La Ligue des gentlemen extraordinaires

  »  La critique de CineMovies

L'interview de Stuart Townsend (L'immortel)


L'interview de Stuart Townsend (L'immortel)Découvrez, en exclusivité, l'interview de l'un des membres de cette ligue extraordinaire, Stuart Townsend...

Connaissiez-vous le comic-book “The league of extraordinary gentlemen » ?

STUART TOWNSEND: Non, en fait je n’ai jamais été un grand fan de comic-books. Mais quand, pour les besoins du film, j’ai lu celui là, j’ai été fasciné. C’était comme regarder le storyboard d’un grand réalisateur.

Qu’est-ce qui vous a donné envie de faire ce film?

STUART TOWNSEND: J’aimais beaucoup le personnage de Dorian Gray même si celui-ci n’apparaissait pas dans le comic-book.

Selon vous, pourquoi Dorian Gray est un personnage intemporel?

STUART TOWNSEND: C’est étrange car ce personnage n’aurait pas du devenir universel. Oscar Wilde a écrit quelque chose de son époque mais son personnage a dépassé la notion du temps. C’est sans doute car nous sommes tous préoccupé par les notions de temps qui passe et de mort. Nous fantasmons tous sur le fait d’être immortel et sur l’au-delà. Depuis les peinture rupestres l’homme a toujours souhaité laisser une trace de son passage. Ce qu’il y a en plus chez Dorian Gray, c’est la notion de la corruption de l’âme.

Le film a été tourné à Prague, vous avez été témoin des terribles inondations?

STUART TOWNSEND: Oui, il y a eu de très mauvais moments. J’étais avec ma petite amie à Budapest lorsque les inondations ont commencées. Lorsque nous avons vu cela à la télévision nous avons voulu rejoindre Prague et l’appartement où je vivais dans la vieille ville. Au début la police ne voulait pas nous laisser entrer dans la ville et finalement l’armée nous a laissé passer. J’étais là avec ma copine et nos deux chiens , il n’y avait que nous, personne à l’horizon, c’était incroyable, j’ai pris des photos, quelques une sont fascinantes. Par la suite, la réalité a pris le dessus, le pays était dévasté. Certains membres de l’équipe ont perdu leur lieu de résidence. Après cela nous sommes allés filmer à Malte pendant 10 jours, le temps que les décors soient réarrangés. Nous avons donc retrouvé Prague mais des odeurs terribles remontaient des égouts et pour finir nous avons été malades et nous avons eu des allergies.

Avez vous-tenu un journal pendant ce séjour à Prague?

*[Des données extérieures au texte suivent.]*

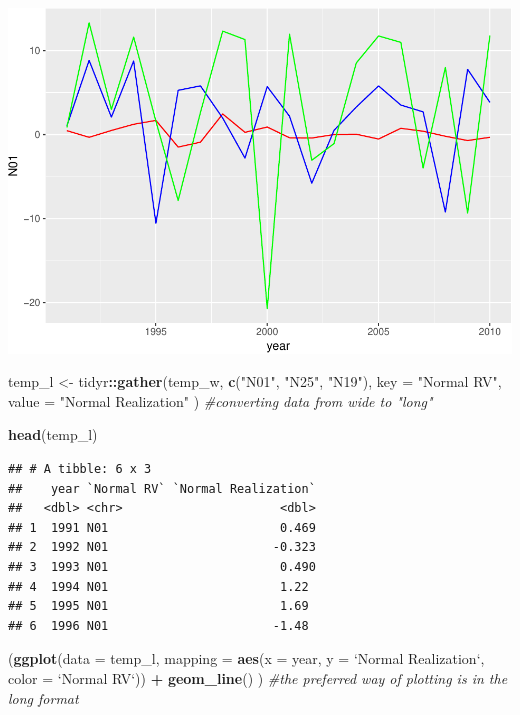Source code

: \documentclass[]{article}
\newenvironment{Shaded}{\begin{snugshade}}{\end{snugshade}}
\newcommand{\KeywordTok}[1]{\textcolor[rgb]{0.13,0.29,0.53}{\textbf{#1}}}
\newcommand{\DataTypeTok}[1]{\textcolor[rgb]{0.13,0.29,0.53}{#1}}
\newcommand{\StringTok}[1]{\textcolor[rgb]{0.31,0.60,0.02}{#1}}
\newcommand{\CommentTok}[1]{\textcolor[rgb]{0.56,0.35,0.01}{\textit{#1}}}
\newcommand{\OperatorTok}[1]{\textcolor[rgb]{0.81,0.36,0.00}{\textbf{#1}}}
\newcommand{\NormalTok}[1]{#1}
\begin{document}
\includegraphics{Intro_ggplot_files/figure-latex/wide_vs_long-1.pdf}

\begin{Shaded}
\begin{Highlighting}[]
\NormalTok{temp_l <-}\StringTok{ }\NormalTok{tidyr}\OperatorTok{::}\KeywordTok{gather}\NormalTok{(temp_w, }\KeywordTok{c}\NormalTok{(}\StringTok{"N01"}\NormalTok{, }\StringTok{"N25"}\NormalTok{, }\StringTok{"N19"}\NormalTok{), }
                        \DataTypeTok{key =} \StringTok{"Normal RV"}\NormalTok{, }
                        \DataTypeTok{value =} \StringTok{"Normal Realization"}
\NormalTok{                        ) }\CommentTok{#converting data from wide to "long"}

\KeywordTok{head}\NormalTok{(temp_l)}
\end{Highlighting}
\end{Shaded}

\begin{verbatim}
## # A tibble: 6 x 3
##    year `Normal RV` `Normal Realization`
##   <dbl> <chr>                      <dbl>
## 1  1991 N01                        0.469
## 2  1992 N01                       -0.323
## 3  1993 N01                        0.490
## 4  1994 N01                        1.22 
## 5  1995 N01                        1.69 
## 6  1996 N01                       -1.48
\end{verbatim}

\begin{Shaded}
\begin{Highlighting}[]
\NormalTok{(}\KeywordTok{ggplot}\NormalTok{(}\DataTypeTok{data =}\NormalTok{ temp_l,}
        \DataTypeTok{mapping =} \KeywordTok{aes}\NormalTok{(}\DataTypeTok{x =}\NormalTok{ year, }
                      \DataTypeTok{y =} \StringTok{`}\DataTypeTok{Normal Realization}\StringTok{`}\NormalTok{,}
                      \DataTypeTok{color =} \StringTok{`}\DataTypeTok{Normal RV}\StringTok{`}\NormalTok{)) }\OperatorTok{+}
\StringTok{    }\KeywordTok{geom_line}\NormalTok{()}
\NormalTok{  ) }\CommentTok{#the preferred way of plotting is in the long format}
\end{Highlighting}
\end{Shaded}
\end{document}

Je rédige mon journal depuis l’âge de 16 ans, j’ai rempli 25 journaux. Je les écrits pour que mes petits enfants puissent les lire plus tard.

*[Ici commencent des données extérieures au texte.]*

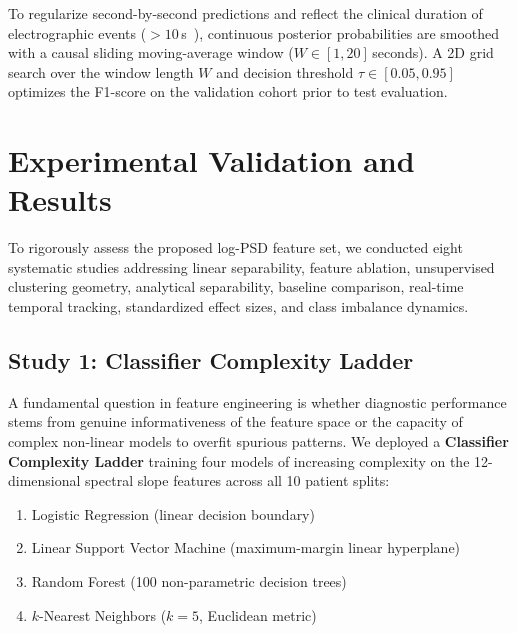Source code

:\documentclass[10pt,twocolumn,letterpaper]{article}
\begin{document}
To regularize second-by-second predictions and reflect the clinical duration of electrographic events ($>10$\,s~\cite{shellhaas2011}), continuous posterior probabilities are smoothed with a causal sliding moving-average window ($W \in [1, 20]$\,seconds). A 2D grid search over the window length $W$ and decision threshold $\tau \in [0.05, 0.95]$ optimizes the F1-score on the validation cohort prior to test evaluation.

\section{Experimental Validation and Results}\label{sec:results}

To rigorously assess the proposed log-PSD feature set, we conducted eight systematic studies addressing linear separability, feature ablation, unsupervised clustering geometry, analytical separability, baseline comparison, real-time temporal tracking, standardized effect sizes, and class imbalance dynamics.

\subsection{Study 1: Classifier Complexity Ladder}\label{subsec:study1}

A fundamental question in feature engineering is whether diagnostic performance stems from genuine informativeness of the feature space or the capacity of complex non-linear models to overfit spurious patterns. We deployed a \textbf{Classifier Complexity Ladder} training four models of increasing complexity on the 12-dimensional spectral slope features across all 10 patient splits:
\begin{enumerate}
    \item Logistic Regression (linear decision boundary)
    \item Linear Support Vector Machine (maximum-margin linear hyperplane)
    \item Random Forest (100 non-parametric decision trees)
    \item $k$-Nearest Neighbors ($k=5$, Euclidean metric)
\end{enumerate}
\end{document}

Comment c’était de travailler avec Sean Connery?

STUART TOWNSEND: Incroyable. J’ai vu tous les James Bond, pour moi cet homme est une légende. Au départ moi j’étais un peu nerveux mais Sean est tellement à l’ais que tout le monde le suit. Il se sent à l’aise dans des ambiances de mecs et c’était un film de mecs !

Avez-vous eu beaucoup de scènes d’action?

STUART TOWNSEND: En général l’équipe technique gérait les effets et faisait en sorte que l’on ai pas à jouer des scènes périlleuses. Pour les combats à l’épée, j’ai pas mal travaillé, il a fallu deux jours pour appréhender les mouvements de base.

Y’a til des scenes coupées vous concernant que l’on retrouvera sur le DVD?

STUART TOWNSEND: Oui, mon grand moment -ce que j’appelle ma scène Scarface- c’est une scène où Dorian (moi) se trouve dans la bibliothèque avec le personnage de Sean. Il entend quelque chose et là plein de types débarquent et canardent. Ce que vous verrez dans le DVD c’est que l’on me tire dessus 50 fois. Pour cette scène ion m’avait collé 50 pétards sur la poitrine, ils ont pété en 5 secondes, il n’y a plus de jeu d’acteur qui tienne dans ces conditions !

Êtes-vous fan de DVD?

STUART: Oui mais je n’en achète pas assez. J’apprécie surtout les commentaires des réalisateurs, quand ils parlent de leur travail, c’est tellement intérieur. J’aime quand les réalisateurs et les acteurs parlent de leur travail, de leur implication dans un film.